To do:
Using the data below, output a verbatim copy of the lines between the one holding "à cet article**" and the one holding "## Integrantes del", inclusive, without any pictures.

──────

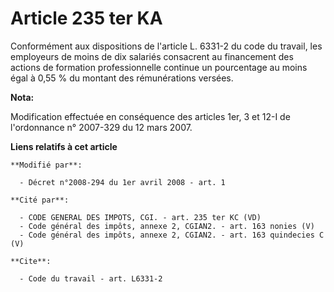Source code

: # Article 235 ter KA

Conformément aux dispositions de l'article L. 6331-2 du code du travail, les employeurs de moins de dix salariés consacrent
au financement des actions de formation professionnelle continue un pourcentage au moins égal à 0,55 % du montant des
rémunérations versées.

**Nota:**

Modification effectuée en conséquence des articles 1er, 3 et 12-I de l'ordonnance n° 2007-329 du 12 mars 2007.

**Liens relatifs à cet article**

	**Modifié par**:

	  - Décret n°2008-294 du 1er avril 2008 - art. 1

	**Cité par**:

	  - CODE GENERAL DES IMPOTS, CGI. - art. 235 ter KC (VD)
	  - Code général des impôts, annexe 2, CGIAN2. - art. 163 nonies (V)
	  - Code général des impôts, annexe 2, CGIAN2. - art. 163 quindecies C (V)

	**Cite**:

	  - Code du travail - art. L6331-2
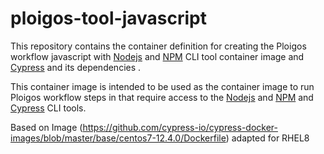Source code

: # ploigos-tool-javascript

This repository contains the container definition for creating the Ploigos workflow
javascript with [Nodejs](https://www.nodejs.org/) and [NPM](https://www.npmjs.com/) CLI tool container image and [Cypress](https://cypress.io) and its dependencies .

This container image is intended to be used as the container image to run Ploigos workflow steps
in that require access to the [Nodejs](https://www.nodejs.org/) and [NPM](https://www.npmjs.com/) and [Cypress](https://cypress.io) CLI tools.

Based on Image (https://github.com/cypress-io/cypress-docker-images/blob/master/base/centos7-12.4.0/Dockerfile) adapted for RHEL8
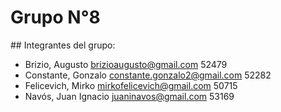 <h1>
  Grupo N°8
</h1>
## Integrantes del grupo:

- Brizio, Augusto	brizioaugusto@gmail.com		52479
- Constante, Gonzalo   constante.gonzalo2@gmail.com 	52282  
- Felicevich, Mirko 	mirkofelicevich@gmail.com 		50715
- Navós,	 Juan Ignacio  juaninavos@gmail.com 		53169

──────

Solved problem:
**Liens relatifs à cet article**

	**Modifié par**:

	  - Décret n°2008-294 du 1er avril 2008 - art. 1

	**Cité par**:

	  - CODE GENERAL DES IMPOTS, CGI. - art. 235 ter KC (VD)
	  - Code général des impôts, annexe 2, CGIAN2. - art. 163 nonies (V)
	  - Code général des impôts, annexe 2, CGIAN2. - art. 163 quindecies C (V)

	**Cite**:

	  - Code du travail - art. L6331-2
Source code

: # ploigos-tool-javascript

This repository contains the container definition for creating the Ploigos workflow
javascript with [Nodejs](https://www.nodejs.org/) and [NPM](https://www.npmjs.com/) CLI tool container image and [Cypress](https://cypress.io) and its dependencies .

This container image is intended to be used as the container image to run Ploigos workflow steps
in that require access to the [Nodejs](https://www.nodejs.org/) and [NPM](https://www.npmjs.com/) and [Cypress](https://cypress.io) CLI tools.

Based on Image (https://github.com/cypress-io/cypress-docker-images/blob/master/base/centos7-12.4.0/Dockerfile) adapted for RHEL8
 <h1>
  Grupo N°8
</h1>
## Integrantes del grupo:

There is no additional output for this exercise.